Exercise brief
Lines below that include the word "genre" should each be copied.

[Stored data]
┌──

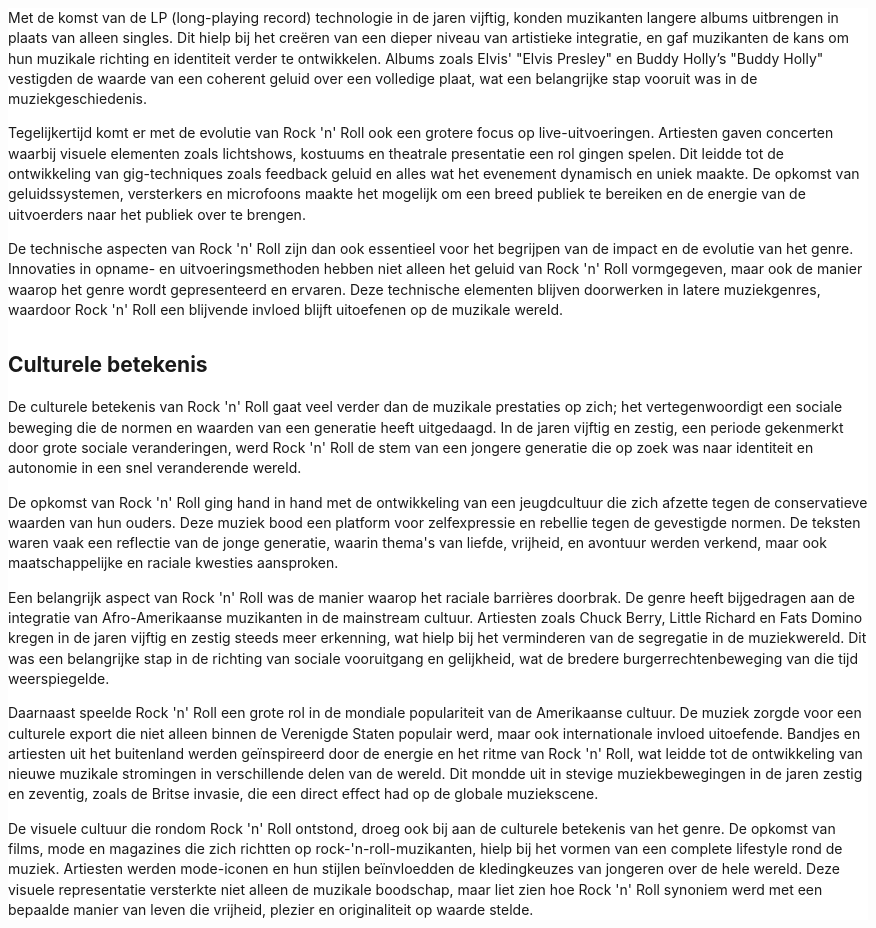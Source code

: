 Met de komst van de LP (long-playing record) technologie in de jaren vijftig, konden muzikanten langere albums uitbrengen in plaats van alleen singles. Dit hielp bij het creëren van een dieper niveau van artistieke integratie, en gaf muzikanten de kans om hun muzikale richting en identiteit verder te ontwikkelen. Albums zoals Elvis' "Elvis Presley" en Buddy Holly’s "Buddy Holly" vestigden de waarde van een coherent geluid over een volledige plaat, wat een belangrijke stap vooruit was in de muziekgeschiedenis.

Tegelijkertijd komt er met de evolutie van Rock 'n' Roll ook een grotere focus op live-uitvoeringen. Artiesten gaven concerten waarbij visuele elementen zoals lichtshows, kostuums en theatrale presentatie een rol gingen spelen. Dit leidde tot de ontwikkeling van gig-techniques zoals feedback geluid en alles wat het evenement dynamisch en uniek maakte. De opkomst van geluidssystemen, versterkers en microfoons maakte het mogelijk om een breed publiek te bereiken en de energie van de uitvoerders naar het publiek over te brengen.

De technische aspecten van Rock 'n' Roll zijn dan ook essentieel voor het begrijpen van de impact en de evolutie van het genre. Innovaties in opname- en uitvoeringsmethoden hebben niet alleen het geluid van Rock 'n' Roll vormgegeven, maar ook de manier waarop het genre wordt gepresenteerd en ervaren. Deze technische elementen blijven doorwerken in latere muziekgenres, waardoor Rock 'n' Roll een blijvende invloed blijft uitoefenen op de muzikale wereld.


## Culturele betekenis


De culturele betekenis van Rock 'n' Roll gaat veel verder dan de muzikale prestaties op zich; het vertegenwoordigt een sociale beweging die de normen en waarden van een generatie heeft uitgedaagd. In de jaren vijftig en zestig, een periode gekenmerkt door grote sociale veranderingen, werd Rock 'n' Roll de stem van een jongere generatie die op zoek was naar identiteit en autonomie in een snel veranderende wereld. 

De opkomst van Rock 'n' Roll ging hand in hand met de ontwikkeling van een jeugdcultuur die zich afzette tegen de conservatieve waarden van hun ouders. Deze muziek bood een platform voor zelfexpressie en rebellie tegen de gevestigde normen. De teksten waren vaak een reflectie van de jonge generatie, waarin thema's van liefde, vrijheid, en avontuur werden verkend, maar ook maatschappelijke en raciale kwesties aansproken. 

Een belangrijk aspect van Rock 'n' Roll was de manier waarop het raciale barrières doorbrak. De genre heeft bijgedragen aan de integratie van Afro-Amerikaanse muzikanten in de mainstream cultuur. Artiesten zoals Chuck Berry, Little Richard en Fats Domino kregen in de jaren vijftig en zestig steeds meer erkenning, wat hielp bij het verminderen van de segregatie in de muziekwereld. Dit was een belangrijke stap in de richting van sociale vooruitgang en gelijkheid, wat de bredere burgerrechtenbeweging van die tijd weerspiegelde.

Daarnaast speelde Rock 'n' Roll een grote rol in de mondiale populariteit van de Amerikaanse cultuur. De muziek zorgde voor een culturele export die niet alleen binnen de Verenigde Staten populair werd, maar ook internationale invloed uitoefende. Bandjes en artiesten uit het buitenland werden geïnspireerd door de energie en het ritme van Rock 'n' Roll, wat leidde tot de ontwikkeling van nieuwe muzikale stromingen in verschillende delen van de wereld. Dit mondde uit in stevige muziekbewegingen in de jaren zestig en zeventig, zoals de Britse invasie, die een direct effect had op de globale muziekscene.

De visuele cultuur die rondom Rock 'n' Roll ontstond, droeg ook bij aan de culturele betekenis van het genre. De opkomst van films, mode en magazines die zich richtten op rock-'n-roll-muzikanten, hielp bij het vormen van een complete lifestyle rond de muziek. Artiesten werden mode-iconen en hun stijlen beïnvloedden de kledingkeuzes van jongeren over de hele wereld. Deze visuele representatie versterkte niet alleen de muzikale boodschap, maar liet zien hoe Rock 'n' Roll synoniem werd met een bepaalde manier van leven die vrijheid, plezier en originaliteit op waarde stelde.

└──

Written answer
De technische aspecten van Rock 'n' Roll zijn dan ook essentieel voor het begrijpen van de impact en de evolutie van het genre. Innovaties in opname- en uitvoeringsmethoden hebben niet alleen het geluid van Rock 'n' Roll vormgegeven, maar ook de manier waarop het genre wordt gepresenteerd en ervaren. Deze technische elementen blijven doorwerken in latere muziekgenres, waardoor Rock 'n' Roll een blijvende invloed blijft uitoefenen op de muzikale wereld.
Een belangrijk aspect van Rock 'n' Roll was de manier waarop het raciale barrières doorbrak. De genre heeft bijgedragen aan de integratie van Afro-Amerikaanse muzikanten in de mainstream cultuur. Artiesten zoals Chuck Berry, Little Richard en Fats Domino kregen in de jaren vijftig en zestig steeds meer erkenning, wat hielp bij het verminderen van de segregatie in de muziekwereld. Dit was een belangrijke stap in de richting van sociale vooruitgang en gelijkheid, wat de bredere burgerrechtenbeweging van die tijd weerspiegelde.
De visuele cultuur die rondom Rock 'n' Roll ontstond, droeg ook bij aan de culturele betekenis van het genre. De opkomst van films, mode en magazines die zich richtten op rock-'n-roll-muzikanten, hielp bij het vormen van een complete lifestyle rond de muziek. Artiesten werden mode-iconen en hun stijlen beïnvloedden de kledingkeuzes van jongeren over de hele wereld. Deze visuele representatie versterkte niet alleen de muzikale boodschap, maar liet zien hoe Rock 'n' Roll synoniem werd met een bepaalde manier van leven die vrijheid, plezier en originaliteit op waarde stelde.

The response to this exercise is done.